Louise K. Comfort's "The Dynamics of Risk"

Louise K. Comfort is professor at the Graduate School of Public and International Affairs and former director of the Center for Disaster Management at the University of Pittsburgh. Her books include Shared Risk: Complex Systems in Seismic Response.

Comfort applied the “Page 99 Test” to her new book, The Dynamics of Risk: Changing Technologies and Collective Action in Seismic Events, and reported the following:
Page 99 of The Dynamics of Risk describes the types of organizations participating in response operations for the November 12, 1999 Duzce Earthquake in Turkey and makes a brief comparison to response operations for the larger, more destructive 1999 Marmara Earthquake that occurred a scant three months earlier in Turkey. The reader would learn that the book is about response operations following earthquakes, but would not know which earthquakes, where they occurred, what time frame is being considered, or why the issue of seismic risk is important. The reader would learn that there is some disconnect with the humanitarian aid system of the United Nations in response to the Duzce Earthquake, but would not fully grasp the global responsibility of UN member-states to assist nations afflicted by disaster.

This page 99 test provides only a limited glimpse into the set of twelve earthquake response systems included in the book’s analysis and misses the escalating danger of seismic risk to an increasingly interdependent, global world. As populations move steadily into urban regions located in seismic zones, interconnected systems of communication, transportation, trade, and finance increase the potential size, scale, and cost of losses from major earthquakes that can shatter the existing built and organizational infrastructure in seconds.
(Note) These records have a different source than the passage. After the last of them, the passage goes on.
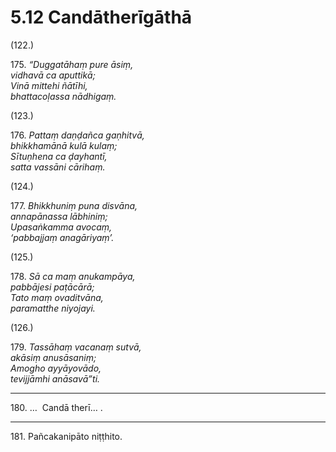 # 5.12 Candātherīgāthā

(122.)

175\. _“Duggatāhaṃ pure āsiṃ,_  
_vidhavā ca aputtikā;_  
_Vinā mittehi ñātīhi,_  
_bhattacoḷassa nādhigaṃ._  

(123.)

176\. _Pattaṃ daṇḍañca gaṇhitvā,_  
_bhikkhamānā kulā kulaṃ;_  
_Sītuṇhena ca ḍayhantī,_  
_satta vassāni cārihaṃ._  

(124.)

177\. _Bhikkhuniṃ puna disvāna,_  
_annapānassa lābhiniṃ;_  
_Upasaṅkamma avocaṃ,_  
_‘pabbajjaṃ anagāriyaṃ’._  

(125.)

178\. _Sā ca maṃ anukampāya,_  
_pabbājesi paṭācārā;_  
_Tato maṃ ovaditvāna,_  
_paramatthe niyojayi._  

(126.)

179\. _Tassāhaṃ vacanaṃ sutvā,_  
_akāsiṃ anusāsaniṃ;_  
_Amogho ayyāyovādo,_  
_tevijjāmhi anāsavā”ti._  

---

180\. …  Candā therī… .

---

181\. Pañcakanipāto niṭṭhito.
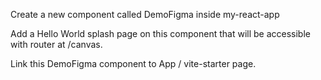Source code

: Create a new component called DemoFigma inside my-react-app

Add a Hello World splash page on this component that will be accessible with router at /canvas.

Link this DemoFigma component to App / vite-starter page.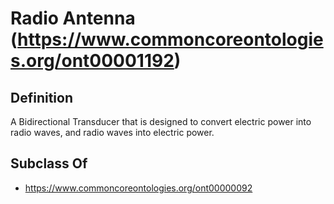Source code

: # Radio Antenna (https://www.commoncoreontologies.org/ont00001192)

## Definition
A Bidirectional Transducer that is designed to convert electric power into radio waves, and radio waves into electric power.

## Subclass Of
- https://www.commoncoreontologies.org/ont00000092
Importantly, the reader would miss the book’s hopeful argument that innovation in information technologies now offers a means to anticipate risk more accurately, share basic information regarding mitigation of seismic risk more widely, and coordinate actions among multiple organizations, jurisdictions, and nations more effectively. People do learn from previous seismic events, but this knowledge needs to be shared, and adapted to changing conditions of technology, social organization, and culture. No single community or nation can manage seismic risk alone, and all nations will benefit when the knowledge, skills, and resources needed to reduce risk is shared collectively. The challenge is to design and implement a global commons for the continuing search and exchange of information, knowledge, and effective strategies for mitigating seismic risk.